The results could be devastating, starting with a further loss of U.S. preeminence in science and technology, and filtering right down to deteriorating medical care — even for those ideological conservatives who self-righteously suggest modern science is a farce and a failure that only their religion-based answers can fix.

The fight over science is hardly new.

Since the Scopes “Monkey Trial” in 1925, which involved criminal charges against a teacher accused of violating Tennessee’s law against teaching evolution, religious conservatives have been trying to develop scientific rationales for their religious convictions.

Dinosaurs in museums, many still argue, are elaborate tricks of secularists to promote the view that the earth is billions of years old, not the thousands claimed by literal interpreters of scripture. Many go further than just asserting that religious doctrine.

Countering scientific dating evidence, they cite their own scientists who offer elaborate “proofs” that carbon-14 dating is a fraud. They say that their own “research” shows dinosaurs and humans appeared on earth at the same time, a mere 6,000 years ago.

The goal isn’t just to promote their faith by promulgating religious doctrine. They are trying to distort and discredit science, using scientists with academic credentials but driven by faith, not proof, to advance their views.

Part of their motivation is to find “scientific” explanations to reinforce their own faith. But in part, their goal is broader — to systematically break down barriers to teaching their specifically religious beliefs in the schools by cloaking them in scientific respectability.

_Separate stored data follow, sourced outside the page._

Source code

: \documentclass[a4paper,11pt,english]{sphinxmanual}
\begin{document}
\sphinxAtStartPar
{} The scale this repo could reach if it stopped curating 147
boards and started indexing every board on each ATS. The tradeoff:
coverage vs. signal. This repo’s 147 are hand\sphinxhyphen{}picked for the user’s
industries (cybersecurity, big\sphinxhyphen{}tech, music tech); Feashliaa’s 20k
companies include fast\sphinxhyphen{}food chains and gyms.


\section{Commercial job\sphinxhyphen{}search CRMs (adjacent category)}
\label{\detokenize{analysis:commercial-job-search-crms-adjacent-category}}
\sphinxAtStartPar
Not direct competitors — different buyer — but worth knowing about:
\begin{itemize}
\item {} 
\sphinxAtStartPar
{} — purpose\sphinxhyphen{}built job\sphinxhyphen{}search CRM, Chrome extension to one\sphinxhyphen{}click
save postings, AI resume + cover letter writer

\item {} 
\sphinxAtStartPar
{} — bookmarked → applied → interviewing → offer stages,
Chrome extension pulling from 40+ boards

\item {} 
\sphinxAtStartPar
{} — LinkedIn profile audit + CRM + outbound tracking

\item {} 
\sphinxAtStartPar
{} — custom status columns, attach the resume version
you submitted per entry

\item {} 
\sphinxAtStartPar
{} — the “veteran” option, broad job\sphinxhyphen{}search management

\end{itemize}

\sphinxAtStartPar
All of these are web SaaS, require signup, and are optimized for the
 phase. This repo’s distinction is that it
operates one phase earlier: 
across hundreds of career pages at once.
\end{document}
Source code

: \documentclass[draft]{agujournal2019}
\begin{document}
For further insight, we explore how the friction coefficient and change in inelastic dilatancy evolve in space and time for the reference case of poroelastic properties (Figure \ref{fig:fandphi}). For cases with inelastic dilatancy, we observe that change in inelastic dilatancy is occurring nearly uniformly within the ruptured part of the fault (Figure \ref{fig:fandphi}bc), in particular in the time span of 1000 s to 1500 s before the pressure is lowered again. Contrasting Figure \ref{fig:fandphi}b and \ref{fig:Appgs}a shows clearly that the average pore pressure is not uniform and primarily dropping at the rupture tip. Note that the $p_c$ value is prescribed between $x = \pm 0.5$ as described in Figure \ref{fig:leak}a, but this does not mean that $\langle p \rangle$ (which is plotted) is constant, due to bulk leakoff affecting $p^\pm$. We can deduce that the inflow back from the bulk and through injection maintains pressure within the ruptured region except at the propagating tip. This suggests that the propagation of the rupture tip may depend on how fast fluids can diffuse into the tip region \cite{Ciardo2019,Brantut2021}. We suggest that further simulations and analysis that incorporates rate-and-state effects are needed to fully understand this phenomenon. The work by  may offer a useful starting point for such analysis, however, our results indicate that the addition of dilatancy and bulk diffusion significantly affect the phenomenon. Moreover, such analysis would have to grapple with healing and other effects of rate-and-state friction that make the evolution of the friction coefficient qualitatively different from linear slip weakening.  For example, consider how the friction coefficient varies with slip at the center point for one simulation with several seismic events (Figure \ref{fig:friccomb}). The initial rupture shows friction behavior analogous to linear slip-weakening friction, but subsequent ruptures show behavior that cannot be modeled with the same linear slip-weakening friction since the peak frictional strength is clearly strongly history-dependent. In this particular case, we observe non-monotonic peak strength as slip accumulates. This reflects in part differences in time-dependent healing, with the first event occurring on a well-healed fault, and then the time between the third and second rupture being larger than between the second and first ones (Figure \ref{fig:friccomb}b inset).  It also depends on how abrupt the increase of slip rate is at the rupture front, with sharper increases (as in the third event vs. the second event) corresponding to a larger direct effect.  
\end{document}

That is the engine behind the intelligent design movement — the effort to infiltrate creationism into the schools under the guise of objective science. Increasingly, that effort is getting traction with an administration and a Congress that regard the fundamentalists as mishpachah (family), as well as key political allies.

Other examples abound.

A report by Rep. Henry Waxman (D-Los Angeles) in 2003 concluded with this statement: “the Bush administration … has repeatedly suppressed, distorted, or obstructed science to suit political and ideological goals. These actions go far beyond the traditional influence that presidents are permitted to wield at federal agencies and compromise the integrity of scientific policymaking.”

That report cited a pattern of deliberate distortions of science to suit religious or ideological ends, including bogus or distorted research on sexual abstinence programs, environmental problems, HIV/AIDS, stem cell research and breast cancer.

The report also noted examples of government officials appointed to key health and science oversight positions because of their views on today’s culture war issues, not their professional qualifications.

The Reform movement resolution cited another study by the Union of Concerned Scientists, which found evidence of a “systematic effort to suppress and distort scientific findings in order to promote certain political ends.”

Even the highly respected Centers for Disease Control (CDC) altered medical recommendations based on religious pressure.

There are moral arguments from polar opposite perspectives to be made about issues such as abortion, abstinence, stem cell research and others. But to bend science to conform to moral and religious beliefs and make such distortions part of national policy is more than a church-state violation; it is a prescription for national decline in a world where so much — economic strength, environmental protection, the battle against disease — depends on a scientifically informed public and policymakers who can distinguish between science and faith.

That was the reality that the URJ acknowledged in Houston. In a short debate before the overwhelming vote in favor of the resolution, a noted scientist and a neurologist spoke angrily about the impact of the trend — including real harm that will be done to Americans if science is turned into just one more front in the nation’s culture wars.

Fighting public displays of the Ten Commandments may be important to preserve a constitutional principal. But protecting the integrity of science will be critical to the lives of millions of people.

Kansas may be just the first major battleground — and the URJ just the first Jewish group to speak out as the fight over science gains intensity.